Unsuk Chin introduces Le Silence des Sirènes for soprano and orchestra at the 2014 Lucerne Festival. Photograph courtesy of the Lucerne Festival. Copyright Priska Ketterer/Lucerne Festival.

But contemporary composition has an ambivalent relationship to the voice, because you can’t use the voice without evoking emotion. Many contemporary composers have tried to do something abstract; they want to avoid all these Romantic emotions, and that can lead to a dead end of sorts. They still want to write for voice, but first they have to invent an entirely new kind of music, a new way of using the voice. I’ve been composing for voice since the eighties, and with every new composition comes a new struggle, but a valuable one: I have to negotiate where my work falls within this modern context. At the beginning of my life as a professional composer, I tried to use the voice as an instrument, not as a means of transmitting any content or semantic message. I wanted to work with texts as a flexible material for compositional procedures; my Cantatrix Sopranica, which was inspired by the ideas and techniques of the Oulipo, is a good example of that, with its self-referential and combinatorial games. So I tried to write for the voice as a quasi-instrument—that’s where the Akrostichon-Wortspiel came from, for instance—but even there, every piece has a certain fundamental emotional mood, and you can’t get write these underlying affects out of the music, it’s not possible.
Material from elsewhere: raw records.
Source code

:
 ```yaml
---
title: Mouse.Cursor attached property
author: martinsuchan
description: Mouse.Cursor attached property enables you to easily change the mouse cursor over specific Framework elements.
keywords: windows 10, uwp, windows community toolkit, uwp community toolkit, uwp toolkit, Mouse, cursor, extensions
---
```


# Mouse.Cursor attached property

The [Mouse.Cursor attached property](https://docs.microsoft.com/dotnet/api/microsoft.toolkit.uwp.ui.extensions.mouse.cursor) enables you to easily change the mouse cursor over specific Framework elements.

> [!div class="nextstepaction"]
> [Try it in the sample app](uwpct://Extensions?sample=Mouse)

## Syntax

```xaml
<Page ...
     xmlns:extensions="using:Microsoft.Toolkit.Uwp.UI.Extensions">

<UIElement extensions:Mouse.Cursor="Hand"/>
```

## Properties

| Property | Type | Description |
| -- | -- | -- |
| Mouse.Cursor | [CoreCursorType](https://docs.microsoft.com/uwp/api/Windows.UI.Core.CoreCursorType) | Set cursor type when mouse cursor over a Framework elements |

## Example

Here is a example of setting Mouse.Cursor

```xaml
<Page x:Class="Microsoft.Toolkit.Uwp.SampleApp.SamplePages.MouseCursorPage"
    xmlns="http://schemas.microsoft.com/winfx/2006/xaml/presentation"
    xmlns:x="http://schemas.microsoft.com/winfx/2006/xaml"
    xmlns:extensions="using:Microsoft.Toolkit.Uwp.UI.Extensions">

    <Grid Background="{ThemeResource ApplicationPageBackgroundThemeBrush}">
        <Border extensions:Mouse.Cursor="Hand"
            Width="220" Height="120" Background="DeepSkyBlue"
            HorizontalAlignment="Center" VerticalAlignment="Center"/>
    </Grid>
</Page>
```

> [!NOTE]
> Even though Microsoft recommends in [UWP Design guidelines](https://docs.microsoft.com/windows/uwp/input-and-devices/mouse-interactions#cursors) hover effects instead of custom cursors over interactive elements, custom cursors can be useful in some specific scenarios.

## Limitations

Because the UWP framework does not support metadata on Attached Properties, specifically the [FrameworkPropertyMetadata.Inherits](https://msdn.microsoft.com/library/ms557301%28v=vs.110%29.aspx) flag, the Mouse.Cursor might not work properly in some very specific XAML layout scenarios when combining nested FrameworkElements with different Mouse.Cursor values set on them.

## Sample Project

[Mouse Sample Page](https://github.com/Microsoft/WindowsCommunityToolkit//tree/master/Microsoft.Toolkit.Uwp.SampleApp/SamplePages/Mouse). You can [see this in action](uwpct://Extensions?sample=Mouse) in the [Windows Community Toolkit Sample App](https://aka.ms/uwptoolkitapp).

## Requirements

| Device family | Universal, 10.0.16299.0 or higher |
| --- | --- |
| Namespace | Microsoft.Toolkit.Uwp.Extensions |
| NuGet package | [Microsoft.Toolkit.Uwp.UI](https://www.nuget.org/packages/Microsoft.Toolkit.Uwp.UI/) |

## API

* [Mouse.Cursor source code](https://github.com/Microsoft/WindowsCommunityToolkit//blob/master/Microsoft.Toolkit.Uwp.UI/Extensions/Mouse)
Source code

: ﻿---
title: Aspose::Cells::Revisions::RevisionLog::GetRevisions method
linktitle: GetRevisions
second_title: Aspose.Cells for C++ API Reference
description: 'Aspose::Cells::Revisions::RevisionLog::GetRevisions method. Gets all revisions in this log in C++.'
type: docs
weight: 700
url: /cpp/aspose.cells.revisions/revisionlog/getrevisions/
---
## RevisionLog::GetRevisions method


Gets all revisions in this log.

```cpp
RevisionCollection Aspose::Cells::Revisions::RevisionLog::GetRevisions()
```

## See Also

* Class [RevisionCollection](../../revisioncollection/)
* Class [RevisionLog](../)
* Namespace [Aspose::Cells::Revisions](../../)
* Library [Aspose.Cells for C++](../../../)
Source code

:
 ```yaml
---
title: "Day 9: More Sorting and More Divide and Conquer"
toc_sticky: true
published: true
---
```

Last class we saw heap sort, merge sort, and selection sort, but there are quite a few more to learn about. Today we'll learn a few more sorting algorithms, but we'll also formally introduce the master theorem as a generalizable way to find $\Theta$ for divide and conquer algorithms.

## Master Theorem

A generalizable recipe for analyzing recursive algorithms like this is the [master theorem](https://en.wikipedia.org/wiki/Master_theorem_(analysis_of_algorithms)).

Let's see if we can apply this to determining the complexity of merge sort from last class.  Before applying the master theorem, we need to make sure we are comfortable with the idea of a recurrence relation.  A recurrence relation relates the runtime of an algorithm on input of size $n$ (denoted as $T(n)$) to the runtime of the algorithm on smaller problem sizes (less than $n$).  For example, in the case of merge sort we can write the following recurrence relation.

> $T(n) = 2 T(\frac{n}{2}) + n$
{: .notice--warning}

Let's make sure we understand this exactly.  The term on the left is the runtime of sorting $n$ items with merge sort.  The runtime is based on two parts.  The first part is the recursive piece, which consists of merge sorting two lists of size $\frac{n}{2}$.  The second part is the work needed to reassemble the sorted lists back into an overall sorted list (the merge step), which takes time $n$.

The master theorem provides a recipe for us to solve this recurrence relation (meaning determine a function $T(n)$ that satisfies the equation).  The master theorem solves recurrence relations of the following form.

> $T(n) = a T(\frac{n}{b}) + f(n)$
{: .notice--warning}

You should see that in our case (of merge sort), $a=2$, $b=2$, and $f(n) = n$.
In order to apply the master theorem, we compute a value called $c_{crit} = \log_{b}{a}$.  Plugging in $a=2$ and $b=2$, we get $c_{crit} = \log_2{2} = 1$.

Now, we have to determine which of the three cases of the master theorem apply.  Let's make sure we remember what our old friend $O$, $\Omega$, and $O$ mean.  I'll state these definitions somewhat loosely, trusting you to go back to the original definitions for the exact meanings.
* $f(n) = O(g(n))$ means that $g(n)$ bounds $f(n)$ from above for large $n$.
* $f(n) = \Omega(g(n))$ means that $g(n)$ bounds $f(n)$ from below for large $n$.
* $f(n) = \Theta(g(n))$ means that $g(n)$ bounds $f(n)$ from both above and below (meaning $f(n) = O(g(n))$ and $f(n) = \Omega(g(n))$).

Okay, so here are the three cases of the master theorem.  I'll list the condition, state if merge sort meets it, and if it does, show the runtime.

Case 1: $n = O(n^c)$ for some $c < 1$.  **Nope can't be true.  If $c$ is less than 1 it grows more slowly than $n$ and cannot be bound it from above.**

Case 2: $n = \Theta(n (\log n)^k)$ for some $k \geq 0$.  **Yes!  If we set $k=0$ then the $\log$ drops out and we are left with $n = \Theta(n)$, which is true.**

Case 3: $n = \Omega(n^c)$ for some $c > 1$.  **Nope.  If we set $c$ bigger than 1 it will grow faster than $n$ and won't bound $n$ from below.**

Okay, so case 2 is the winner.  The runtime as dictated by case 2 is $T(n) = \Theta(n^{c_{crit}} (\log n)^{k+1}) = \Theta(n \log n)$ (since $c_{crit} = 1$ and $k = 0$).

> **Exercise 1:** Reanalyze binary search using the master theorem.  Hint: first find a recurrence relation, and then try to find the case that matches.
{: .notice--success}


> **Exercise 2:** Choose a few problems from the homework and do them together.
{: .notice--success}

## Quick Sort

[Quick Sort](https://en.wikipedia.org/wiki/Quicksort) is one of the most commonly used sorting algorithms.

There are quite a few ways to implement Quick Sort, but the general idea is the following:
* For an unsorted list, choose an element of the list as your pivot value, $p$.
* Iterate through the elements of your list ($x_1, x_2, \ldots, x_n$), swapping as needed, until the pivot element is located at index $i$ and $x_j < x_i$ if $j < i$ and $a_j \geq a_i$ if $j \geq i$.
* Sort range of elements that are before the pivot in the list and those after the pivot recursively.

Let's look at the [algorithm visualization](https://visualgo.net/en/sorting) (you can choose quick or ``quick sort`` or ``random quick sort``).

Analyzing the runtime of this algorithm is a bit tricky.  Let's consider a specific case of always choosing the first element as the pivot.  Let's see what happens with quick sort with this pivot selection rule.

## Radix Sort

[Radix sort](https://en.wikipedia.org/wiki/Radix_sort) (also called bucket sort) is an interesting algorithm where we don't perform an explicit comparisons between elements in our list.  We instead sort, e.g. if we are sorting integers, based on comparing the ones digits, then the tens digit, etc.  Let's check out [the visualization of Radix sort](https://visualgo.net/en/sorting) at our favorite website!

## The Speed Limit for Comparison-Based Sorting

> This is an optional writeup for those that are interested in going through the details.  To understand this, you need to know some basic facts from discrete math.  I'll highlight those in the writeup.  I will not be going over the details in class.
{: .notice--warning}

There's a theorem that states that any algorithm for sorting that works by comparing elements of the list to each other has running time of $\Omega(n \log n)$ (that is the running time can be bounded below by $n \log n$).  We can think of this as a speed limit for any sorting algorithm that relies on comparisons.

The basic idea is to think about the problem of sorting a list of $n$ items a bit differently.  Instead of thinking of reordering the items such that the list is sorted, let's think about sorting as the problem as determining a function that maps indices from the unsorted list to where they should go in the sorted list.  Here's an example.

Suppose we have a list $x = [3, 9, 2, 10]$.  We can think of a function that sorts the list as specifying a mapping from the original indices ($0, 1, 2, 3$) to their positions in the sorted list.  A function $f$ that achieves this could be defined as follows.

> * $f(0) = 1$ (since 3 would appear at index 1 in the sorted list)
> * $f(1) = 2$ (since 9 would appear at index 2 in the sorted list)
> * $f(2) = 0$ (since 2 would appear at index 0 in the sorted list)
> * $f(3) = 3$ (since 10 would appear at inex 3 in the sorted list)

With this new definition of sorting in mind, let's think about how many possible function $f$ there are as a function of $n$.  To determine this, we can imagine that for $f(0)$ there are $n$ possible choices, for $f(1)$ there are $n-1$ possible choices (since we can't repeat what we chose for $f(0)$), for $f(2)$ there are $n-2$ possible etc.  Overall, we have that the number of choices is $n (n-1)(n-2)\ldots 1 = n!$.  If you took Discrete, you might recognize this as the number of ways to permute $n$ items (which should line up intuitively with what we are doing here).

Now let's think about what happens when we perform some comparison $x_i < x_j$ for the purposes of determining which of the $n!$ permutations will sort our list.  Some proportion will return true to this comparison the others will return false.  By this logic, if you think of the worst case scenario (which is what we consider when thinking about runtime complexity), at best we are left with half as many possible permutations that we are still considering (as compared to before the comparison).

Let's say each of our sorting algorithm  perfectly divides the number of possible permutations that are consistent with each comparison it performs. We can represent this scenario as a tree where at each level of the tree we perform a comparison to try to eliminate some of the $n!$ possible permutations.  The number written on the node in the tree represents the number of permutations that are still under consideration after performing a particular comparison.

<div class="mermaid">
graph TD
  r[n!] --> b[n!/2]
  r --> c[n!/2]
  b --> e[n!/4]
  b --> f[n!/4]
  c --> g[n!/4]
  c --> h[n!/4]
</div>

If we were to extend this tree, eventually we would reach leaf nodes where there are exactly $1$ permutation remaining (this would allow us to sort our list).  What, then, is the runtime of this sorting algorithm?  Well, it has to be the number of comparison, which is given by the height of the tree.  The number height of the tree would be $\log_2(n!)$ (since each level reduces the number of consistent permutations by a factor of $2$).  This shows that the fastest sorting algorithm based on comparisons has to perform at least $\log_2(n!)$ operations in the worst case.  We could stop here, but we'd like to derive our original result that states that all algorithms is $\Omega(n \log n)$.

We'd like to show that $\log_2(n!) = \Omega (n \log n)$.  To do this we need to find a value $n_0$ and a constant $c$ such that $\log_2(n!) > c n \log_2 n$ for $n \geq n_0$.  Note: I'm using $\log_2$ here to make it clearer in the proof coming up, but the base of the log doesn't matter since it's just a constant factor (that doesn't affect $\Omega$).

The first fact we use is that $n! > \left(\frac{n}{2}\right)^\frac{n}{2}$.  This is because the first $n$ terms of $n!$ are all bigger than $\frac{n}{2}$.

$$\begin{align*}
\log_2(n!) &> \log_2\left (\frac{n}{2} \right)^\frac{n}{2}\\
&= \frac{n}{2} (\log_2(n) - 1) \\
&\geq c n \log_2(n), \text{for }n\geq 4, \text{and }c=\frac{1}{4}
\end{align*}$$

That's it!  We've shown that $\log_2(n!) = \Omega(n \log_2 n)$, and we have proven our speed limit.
After that I wrote a few more pieces, each one with a relatively abstract use of the voice. But composing my opera Alice in Wonderland was again a completely different experience. In opera, you have to tell a story, just the way composers in the past have done. The storytelling in my Alice in Wonderland, which of course is based on Lewis Carroll, is unusual with its jump cuts, paradoxes, and dream-like states—but it is still a story. Moreover, the heroine is a child, which also affects the musical style and content to a degree. In my most recent vocal work, Le Chant des Enfants des Étoiles, for choir and orchestra, the text-music problem was approached in a different manner: I deliberately set only poems which refer to cosmic or other natural phenomena. Le Silence des Sirènes, on the other hand, is a monodrama with an imminent theatrical element, so the approach was again a different one.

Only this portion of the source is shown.